Country Artist Del Mccoury

Born in York County, PA seventy years ago, Del McCoury would once have seemed an unlikely candidate for legendary status. Bitten hard by the Bluegrass bug when he heard Earl Scruggs’ banjo in the early 50s. McCoury became a banjo picker himself, working in the rough but lively Baltimore and D.C. bar scene into the early 1960s. He got his first taste of the limelight when he joined Bill Monroe’s Blue Grass Boys in early 1963; the Father of Bluegrass moved McCoury from the banjo to guitar, made him his lead singer, and gave him a lifetime’s worth of Bluegrass tutelage direct from the source in the course of little more than a year. But rather than parlay his gig with the master into a full-time career of his own, he returned to Pennsylvania in the mid-60s to provide steady support for his new and growing family.

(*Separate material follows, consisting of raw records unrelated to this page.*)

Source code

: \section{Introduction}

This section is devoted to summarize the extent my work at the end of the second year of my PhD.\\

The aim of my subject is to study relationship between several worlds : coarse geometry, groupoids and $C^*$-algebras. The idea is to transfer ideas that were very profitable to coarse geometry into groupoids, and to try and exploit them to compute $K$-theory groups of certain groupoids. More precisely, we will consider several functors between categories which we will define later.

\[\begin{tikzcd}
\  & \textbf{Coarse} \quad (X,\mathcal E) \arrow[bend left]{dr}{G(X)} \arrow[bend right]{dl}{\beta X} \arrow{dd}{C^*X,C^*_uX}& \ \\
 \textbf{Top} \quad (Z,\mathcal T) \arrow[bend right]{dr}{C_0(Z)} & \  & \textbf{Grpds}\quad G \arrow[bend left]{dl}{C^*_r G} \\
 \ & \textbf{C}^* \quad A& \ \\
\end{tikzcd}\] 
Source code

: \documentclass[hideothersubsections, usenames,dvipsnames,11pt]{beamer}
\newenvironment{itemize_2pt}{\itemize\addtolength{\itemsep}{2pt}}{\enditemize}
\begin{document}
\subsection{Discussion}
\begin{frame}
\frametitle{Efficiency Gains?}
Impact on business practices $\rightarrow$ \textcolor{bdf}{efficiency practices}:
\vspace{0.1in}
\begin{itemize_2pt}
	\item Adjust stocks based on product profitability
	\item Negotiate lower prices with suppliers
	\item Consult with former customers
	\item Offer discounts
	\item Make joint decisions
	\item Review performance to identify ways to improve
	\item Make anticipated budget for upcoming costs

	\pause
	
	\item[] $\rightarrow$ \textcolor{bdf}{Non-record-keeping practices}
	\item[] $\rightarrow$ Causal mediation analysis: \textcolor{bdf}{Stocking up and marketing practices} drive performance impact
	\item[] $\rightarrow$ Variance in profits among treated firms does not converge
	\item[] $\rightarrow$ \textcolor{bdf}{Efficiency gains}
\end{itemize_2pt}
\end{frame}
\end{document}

Within a few years, McCoury had settled into work in the logging industry-and formed his own band, the Dixie Pals. For the next decade and a half, he piloted the group through a part-time career built mostly around weekend appearances at bluegrass festivals and recordings for labels ranging from the short-lived and obscure to roots music institutions like Arhoolie and Rounder Records. And while there were the inevitable personnel changes and struggles to contend with, McCoury was also building a songbook filled with classics remade in his own image and a growing number of originals-songs like “High On A Mountain,” “Are You Teasing Me,” “Dark Hollow,” “Bluest Man In Town,” “Rain And Snow,” “Good Man Like Me, “Rain Please Go Away” and more-that would become an important part of his legacy in years to come.

The 90s propelled the Del McCoury Band to the top of the Bluegrass world, they also gave birth to a more startling phenomenon: the emergence of the group onto the larger musical scene as a unique torchbearer for the entire sweep of Bluegrass and its history. For it turned out that the unmistakable authenticity of McCoury’s music-along with his good-natured willingness to keep alert for new sounds and new opportunities-had bred fans in some unlikely places.

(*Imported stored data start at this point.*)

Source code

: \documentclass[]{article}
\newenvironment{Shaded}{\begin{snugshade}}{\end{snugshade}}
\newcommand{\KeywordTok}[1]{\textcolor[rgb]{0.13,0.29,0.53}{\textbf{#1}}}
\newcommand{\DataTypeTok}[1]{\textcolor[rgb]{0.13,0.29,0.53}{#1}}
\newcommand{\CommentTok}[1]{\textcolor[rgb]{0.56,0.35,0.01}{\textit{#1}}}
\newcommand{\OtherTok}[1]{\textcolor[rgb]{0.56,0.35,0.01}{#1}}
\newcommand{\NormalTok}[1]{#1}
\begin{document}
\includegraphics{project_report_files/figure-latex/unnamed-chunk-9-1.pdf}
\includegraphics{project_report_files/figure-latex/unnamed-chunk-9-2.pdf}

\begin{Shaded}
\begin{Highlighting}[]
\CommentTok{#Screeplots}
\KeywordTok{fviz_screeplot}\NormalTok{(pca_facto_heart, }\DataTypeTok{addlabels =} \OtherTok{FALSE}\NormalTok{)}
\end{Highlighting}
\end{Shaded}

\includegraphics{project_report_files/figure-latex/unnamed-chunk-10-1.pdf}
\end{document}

By the second half of the 90s, the acclaim-and Del’s open-mindedness-put McCourys in onstage jams with Phish and on the road and in the studio with Earle, bringing the Del McCoury Band’s fierce musicianship and its leader’s instantaneous, easygoing connection with listeners to new arenas. The group appeared on prime time television and began an ongoing series of visits to popular late night TV talk shows, toured rock clubs and college campuses, and found itself welcome at Country and even Jazz-oriented music festivals and venues.

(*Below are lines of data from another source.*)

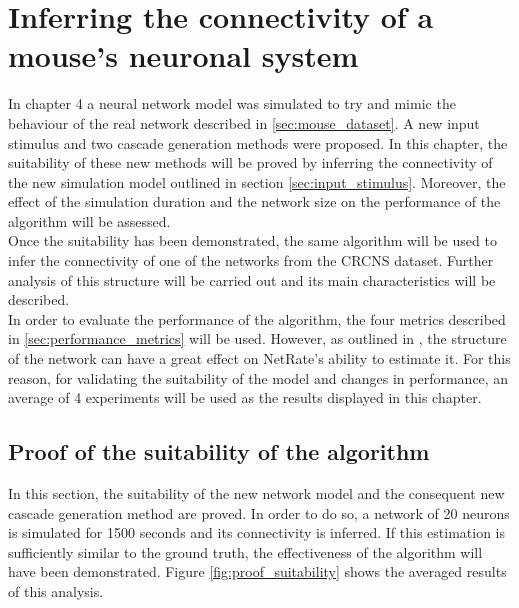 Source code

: 
\chapter{Inferring the connectivity of a mouse's neuronal system}

In chapter 4 a neural network model was simulated to try and mimic the behaviour of the real network described in \ref{sec:mouse_dataset}. A new input stimulus and two cascade generation methods were proposed. In this chapter, the suitability of these new methods will be proved by inferring the connectivity of the new simulation model outlined in section \ref{sec:input_stimulus}. Moreover, the effect of the simulation duration and the network size on the performance of the algorithm will be assessed.\\

Once the suitability has been demonstrated, the same algorithm will be used to infer the connectivity of one of the networks from the CRCNS dataset. Further analysis of this structure will be carried out and its main characteristics will be described.\\

In order to evaluate the performance of the algorithm, the four metrics described in \ref{sec:performance_metrics} will be used. However, as outlined in \cite{pranav_report}, the structure of the network can have a great effect on NetRate's ability to estimate it. For this reason, for validating the suitability of the model and changes in performance, an average of 4 experiments will be used as the results displayed in this chapter.

\section{Proof of the suitability of the algorithm}\label{sec:proof_suitability}

In this section, the suitability of the new network model and the consequent new cascade generation method are proved. In order to do so, a network of 20 neurons is simulated for 1500 seconds and its connectivity is inferred. If this estimation is sufficiently similar to the ground truth, the effectiveness of the algorithm will have been demonstrated. Figure \ref{fig:proof_suitability} shows the averaged results of this analysis.\\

The fifth decade of that half-century of music making has been filled with new and ongoing triumphs. The Del McCoury Band has shown unprecedented stability, with but a single change in membership in fifteen years; their namesake earned membership in the cast of the legendary Grand Ole Opry in 2003, and the Band earned their first Best Bluegrass Album Grammy award two years later; they traveled with the groundbreaking post-O Brother “Down From The Mountain” tour, performed and recorded (on his Grammy-winning These Days) with Vince Gill and with Country star Dierks Bentley; they’ve made multiple appearances at the spectacular Bonnaroo Music Festival and launched an impressively popular annual New Year’s Eve show at the Ryman Auditorium, where Del first appeared on the Opry with Bill Monroe some 46 years ago. Perhaps most importantly, McCoury took an almost unprecedented step in 2003 when he took control of his own music by creating the McCoury Music label.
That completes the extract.